Extracted records: Begin

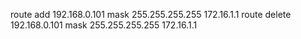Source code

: route add 192.168.0.101 mask 255.255.255.255 172.16.1.1
route delete 192.168.0.101 mask 255.255.255.255 172.16.1.1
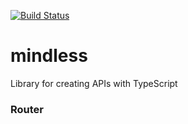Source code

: [![Build Status](https://travis-ci.org/SpartanLabs/mindless.svg?branch=master)](https://travis-ci.org/SpartanLabs/mindless)

# mindless
Library for creating APIs with TypeScript

### Router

Extracted records: End

Produce a verbatim transcription of every line in the listing, images omitted.

Source code

: route add 192.168.0.101 mask 255.255.255.255 172.16.1.1
route delete 192.168.0.101 mask 255.255.255.255 172.16.1.1
Source code

: [![Build Status](https://travis-ci.org/SpartanLabs/mindless.svg?branch=master)](https://travis-ci.org/SpartanLabs/mindless)

# mindless
Library for creating APIs with TypeScript

### Router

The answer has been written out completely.